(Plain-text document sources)
________________

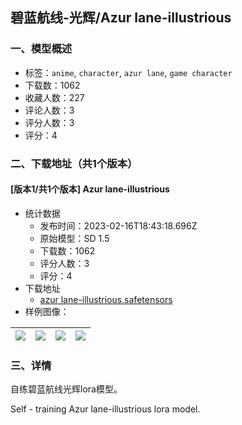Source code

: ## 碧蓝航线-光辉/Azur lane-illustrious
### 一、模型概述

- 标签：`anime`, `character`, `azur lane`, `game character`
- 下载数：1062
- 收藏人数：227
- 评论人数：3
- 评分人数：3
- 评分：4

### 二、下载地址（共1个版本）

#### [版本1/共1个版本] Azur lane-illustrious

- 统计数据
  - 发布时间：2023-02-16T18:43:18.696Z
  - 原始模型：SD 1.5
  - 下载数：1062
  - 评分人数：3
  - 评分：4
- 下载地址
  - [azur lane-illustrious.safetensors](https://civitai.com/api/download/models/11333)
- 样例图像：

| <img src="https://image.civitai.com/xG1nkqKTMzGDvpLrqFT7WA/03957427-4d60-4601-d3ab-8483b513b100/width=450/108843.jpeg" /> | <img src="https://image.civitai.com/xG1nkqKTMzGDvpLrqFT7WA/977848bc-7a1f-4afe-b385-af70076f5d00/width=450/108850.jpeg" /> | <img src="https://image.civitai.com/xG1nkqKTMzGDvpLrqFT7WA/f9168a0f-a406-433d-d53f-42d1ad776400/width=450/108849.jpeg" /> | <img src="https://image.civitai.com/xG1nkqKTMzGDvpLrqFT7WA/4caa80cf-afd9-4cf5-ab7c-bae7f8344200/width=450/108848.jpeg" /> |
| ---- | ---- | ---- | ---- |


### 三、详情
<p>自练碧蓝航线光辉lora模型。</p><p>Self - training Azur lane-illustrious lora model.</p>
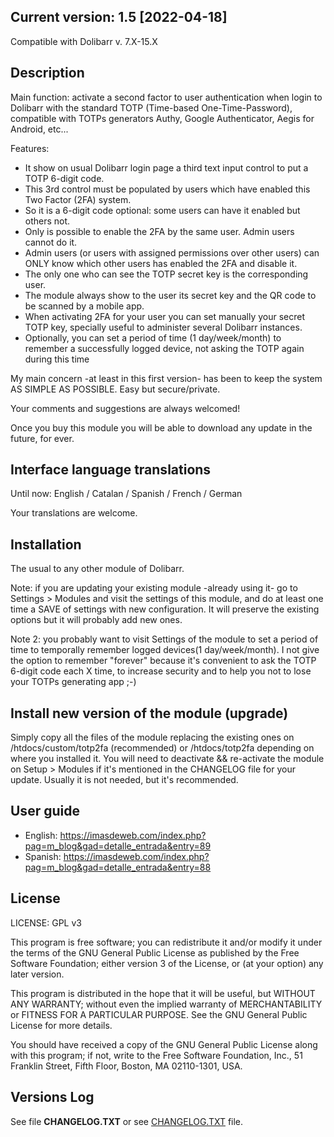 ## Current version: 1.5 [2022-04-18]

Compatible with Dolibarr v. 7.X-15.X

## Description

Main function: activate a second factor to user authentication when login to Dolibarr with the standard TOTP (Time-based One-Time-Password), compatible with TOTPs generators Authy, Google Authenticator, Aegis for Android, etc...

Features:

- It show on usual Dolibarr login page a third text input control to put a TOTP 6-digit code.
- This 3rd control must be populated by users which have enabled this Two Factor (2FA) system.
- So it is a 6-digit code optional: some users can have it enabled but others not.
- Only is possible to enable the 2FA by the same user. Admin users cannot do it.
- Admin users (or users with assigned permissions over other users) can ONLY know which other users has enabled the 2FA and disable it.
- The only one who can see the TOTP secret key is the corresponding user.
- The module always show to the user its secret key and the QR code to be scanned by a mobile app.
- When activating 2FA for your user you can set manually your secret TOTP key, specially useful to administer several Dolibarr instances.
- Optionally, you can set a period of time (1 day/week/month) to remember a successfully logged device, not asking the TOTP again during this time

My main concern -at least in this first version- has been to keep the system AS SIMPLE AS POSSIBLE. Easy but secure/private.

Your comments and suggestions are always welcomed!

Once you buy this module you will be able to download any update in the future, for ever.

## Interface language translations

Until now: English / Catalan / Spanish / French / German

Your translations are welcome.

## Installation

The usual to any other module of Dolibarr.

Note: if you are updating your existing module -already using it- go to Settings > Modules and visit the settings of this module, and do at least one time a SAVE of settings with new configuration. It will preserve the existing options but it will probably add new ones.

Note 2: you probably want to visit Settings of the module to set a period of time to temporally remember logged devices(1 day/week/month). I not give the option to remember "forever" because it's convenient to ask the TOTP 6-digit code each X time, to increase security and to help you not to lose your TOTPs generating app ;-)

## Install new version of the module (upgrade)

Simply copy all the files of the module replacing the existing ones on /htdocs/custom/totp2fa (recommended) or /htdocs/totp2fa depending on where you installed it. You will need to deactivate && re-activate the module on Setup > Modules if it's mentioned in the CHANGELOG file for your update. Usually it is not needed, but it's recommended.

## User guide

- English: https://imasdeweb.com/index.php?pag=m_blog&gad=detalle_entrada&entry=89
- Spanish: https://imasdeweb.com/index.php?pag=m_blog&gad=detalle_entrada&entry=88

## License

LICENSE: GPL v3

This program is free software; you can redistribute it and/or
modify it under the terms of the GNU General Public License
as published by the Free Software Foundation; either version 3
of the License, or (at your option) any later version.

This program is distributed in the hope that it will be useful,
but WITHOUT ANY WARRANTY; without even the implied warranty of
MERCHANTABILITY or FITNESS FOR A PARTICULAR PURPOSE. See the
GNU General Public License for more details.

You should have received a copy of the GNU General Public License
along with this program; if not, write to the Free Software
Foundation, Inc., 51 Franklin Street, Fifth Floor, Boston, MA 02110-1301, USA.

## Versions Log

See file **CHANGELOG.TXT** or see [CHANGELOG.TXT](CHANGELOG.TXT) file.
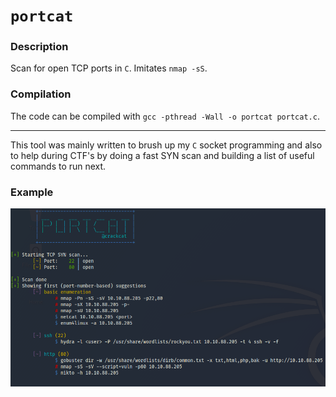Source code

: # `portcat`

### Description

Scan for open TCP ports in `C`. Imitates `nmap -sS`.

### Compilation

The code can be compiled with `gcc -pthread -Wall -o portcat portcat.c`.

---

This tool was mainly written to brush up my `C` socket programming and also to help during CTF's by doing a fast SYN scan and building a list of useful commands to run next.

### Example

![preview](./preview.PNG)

________________

* Exercise description *
Looking at the records above, count the lines with the word "always" in them; reply with the number only.

* Solution for this problem *
2